---------- Extracted information

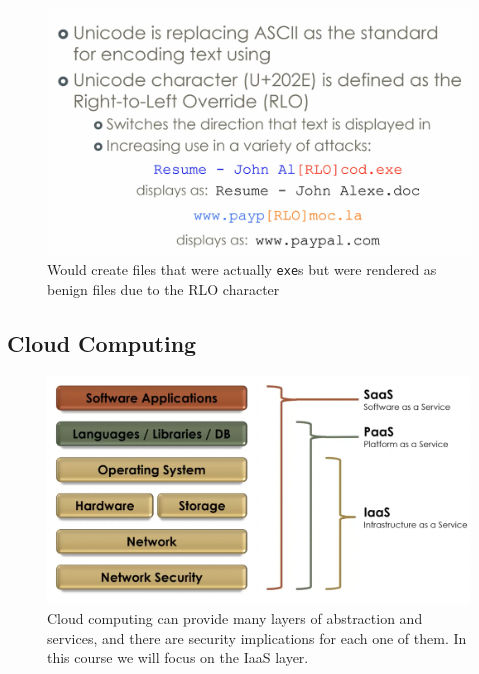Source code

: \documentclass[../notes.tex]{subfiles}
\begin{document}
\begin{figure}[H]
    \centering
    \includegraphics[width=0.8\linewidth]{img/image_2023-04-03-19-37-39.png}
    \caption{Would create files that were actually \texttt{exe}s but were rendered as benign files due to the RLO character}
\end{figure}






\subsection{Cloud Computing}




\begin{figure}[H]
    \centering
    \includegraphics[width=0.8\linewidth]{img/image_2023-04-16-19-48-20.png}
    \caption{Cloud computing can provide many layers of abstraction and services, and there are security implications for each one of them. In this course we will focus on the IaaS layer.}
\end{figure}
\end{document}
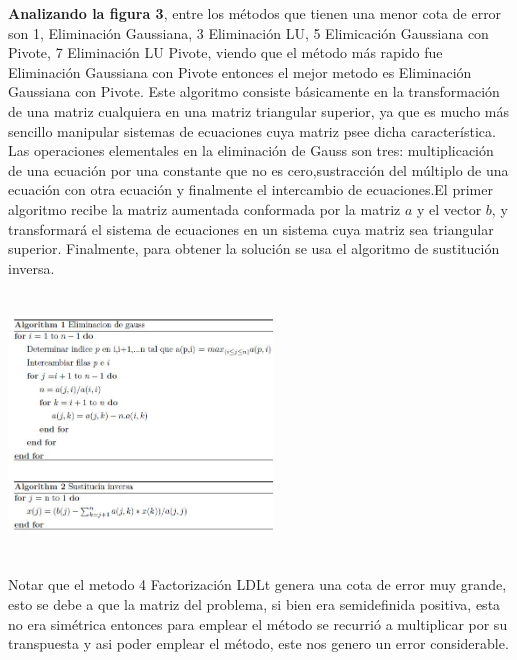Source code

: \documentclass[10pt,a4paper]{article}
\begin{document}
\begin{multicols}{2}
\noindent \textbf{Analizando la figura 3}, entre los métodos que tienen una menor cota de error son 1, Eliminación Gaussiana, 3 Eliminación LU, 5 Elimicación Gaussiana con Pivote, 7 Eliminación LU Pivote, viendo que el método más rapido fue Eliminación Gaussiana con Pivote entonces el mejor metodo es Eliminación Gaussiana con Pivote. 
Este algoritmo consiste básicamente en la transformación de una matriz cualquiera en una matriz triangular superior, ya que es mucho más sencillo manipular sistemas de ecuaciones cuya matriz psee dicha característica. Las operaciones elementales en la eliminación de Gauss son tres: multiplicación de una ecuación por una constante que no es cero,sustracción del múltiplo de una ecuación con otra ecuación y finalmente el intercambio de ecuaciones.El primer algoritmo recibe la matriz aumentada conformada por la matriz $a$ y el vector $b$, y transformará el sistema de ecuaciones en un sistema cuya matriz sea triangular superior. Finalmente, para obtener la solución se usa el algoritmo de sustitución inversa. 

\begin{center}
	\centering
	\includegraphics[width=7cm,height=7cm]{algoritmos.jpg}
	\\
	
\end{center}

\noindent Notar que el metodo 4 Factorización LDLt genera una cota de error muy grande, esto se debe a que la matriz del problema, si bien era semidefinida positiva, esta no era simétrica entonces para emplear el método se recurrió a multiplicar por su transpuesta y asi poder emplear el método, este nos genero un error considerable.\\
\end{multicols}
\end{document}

--------------------
---------- Extracted information

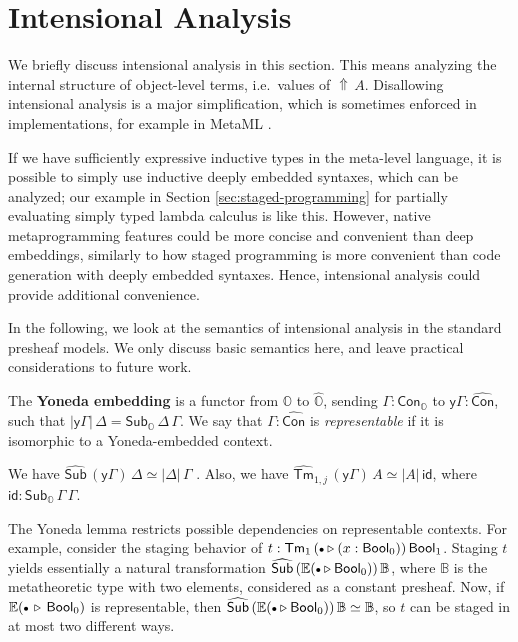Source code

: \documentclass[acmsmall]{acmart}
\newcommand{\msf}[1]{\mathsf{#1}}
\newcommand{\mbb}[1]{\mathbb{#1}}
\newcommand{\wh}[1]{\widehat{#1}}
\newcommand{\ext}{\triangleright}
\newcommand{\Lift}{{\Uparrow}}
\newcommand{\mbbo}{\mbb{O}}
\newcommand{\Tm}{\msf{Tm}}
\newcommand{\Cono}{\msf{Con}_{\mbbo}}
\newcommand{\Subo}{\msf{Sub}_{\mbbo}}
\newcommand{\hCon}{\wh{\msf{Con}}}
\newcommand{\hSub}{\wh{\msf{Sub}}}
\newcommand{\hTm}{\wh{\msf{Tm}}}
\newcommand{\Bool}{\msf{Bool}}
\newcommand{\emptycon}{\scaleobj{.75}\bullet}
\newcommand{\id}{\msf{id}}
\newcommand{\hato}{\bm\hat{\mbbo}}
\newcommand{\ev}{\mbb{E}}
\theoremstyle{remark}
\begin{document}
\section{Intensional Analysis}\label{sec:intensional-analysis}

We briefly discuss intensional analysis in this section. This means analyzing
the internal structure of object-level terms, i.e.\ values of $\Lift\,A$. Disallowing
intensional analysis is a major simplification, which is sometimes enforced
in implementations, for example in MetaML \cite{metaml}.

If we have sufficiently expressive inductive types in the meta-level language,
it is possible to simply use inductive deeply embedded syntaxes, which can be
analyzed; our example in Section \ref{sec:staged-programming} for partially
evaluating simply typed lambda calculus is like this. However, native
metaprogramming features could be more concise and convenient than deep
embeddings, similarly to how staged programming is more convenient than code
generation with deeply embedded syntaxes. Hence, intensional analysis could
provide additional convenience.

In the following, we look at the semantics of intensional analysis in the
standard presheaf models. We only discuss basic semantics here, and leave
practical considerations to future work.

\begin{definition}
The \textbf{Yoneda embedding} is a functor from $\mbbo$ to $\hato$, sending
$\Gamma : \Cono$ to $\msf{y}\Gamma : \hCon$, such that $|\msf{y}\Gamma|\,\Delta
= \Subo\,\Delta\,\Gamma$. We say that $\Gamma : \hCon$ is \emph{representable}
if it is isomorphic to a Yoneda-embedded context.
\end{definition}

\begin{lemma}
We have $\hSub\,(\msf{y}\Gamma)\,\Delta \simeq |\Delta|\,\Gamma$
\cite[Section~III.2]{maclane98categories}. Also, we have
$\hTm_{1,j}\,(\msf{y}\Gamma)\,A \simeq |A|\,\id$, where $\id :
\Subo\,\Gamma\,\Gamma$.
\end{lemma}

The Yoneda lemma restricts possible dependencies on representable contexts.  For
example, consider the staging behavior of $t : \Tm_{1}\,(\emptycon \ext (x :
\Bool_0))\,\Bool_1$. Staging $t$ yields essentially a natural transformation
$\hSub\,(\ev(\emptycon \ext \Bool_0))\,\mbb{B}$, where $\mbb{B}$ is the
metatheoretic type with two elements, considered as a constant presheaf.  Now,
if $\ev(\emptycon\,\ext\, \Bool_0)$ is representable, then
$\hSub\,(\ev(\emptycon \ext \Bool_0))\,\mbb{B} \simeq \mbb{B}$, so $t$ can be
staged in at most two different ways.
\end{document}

--------------------
---------- Extracted information

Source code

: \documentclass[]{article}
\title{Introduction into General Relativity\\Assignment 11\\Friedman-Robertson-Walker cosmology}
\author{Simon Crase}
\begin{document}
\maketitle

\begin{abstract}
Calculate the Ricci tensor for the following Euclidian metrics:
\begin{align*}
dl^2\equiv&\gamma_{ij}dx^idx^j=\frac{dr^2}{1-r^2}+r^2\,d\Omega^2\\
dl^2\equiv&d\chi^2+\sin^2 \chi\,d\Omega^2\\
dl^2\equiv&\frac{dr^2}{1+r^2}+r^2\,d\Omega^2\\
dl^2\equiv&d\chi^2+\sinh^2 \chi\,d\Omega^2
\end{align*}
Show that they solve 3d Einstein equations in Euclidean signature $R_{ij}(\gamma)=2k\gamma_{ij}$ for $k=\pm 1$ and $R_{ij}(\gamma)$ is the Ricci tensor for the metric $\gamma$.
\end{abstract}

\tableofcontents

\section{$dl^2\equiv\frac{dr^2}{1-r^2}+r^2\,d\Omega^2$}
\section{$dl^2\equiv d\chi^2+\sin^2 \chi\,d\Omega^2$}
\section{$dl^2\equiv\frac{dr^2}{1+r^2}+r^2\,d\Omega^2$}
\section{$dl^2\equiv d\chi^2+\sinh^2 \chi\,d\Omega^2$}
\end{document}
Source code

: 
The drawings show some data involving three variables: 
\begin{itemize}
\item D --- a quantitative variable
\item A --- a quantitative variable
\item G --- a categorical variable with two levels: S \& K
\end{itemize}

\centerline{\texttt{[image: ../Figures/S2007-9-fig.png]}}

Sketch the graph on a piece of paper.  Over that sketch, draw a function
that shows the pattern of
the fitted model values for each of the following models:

--------------------

Your goal:
Print again the lines of the entries above that fall between the line holding "provide additional convenience." and the line holding "to $\hato$, sending", inclusive, exactly as they stand.

Solution to the problem:
provide additional convenience.

In the following, we look at the semantics of intensional analysis in the
standard presheaf models. We only discuss basic semantics here, and leave
practical considerations to future work.

\begin{definition}
The \textbf{Yoneda embedding} is a functor from $\mbbo$ to $\hato$, sending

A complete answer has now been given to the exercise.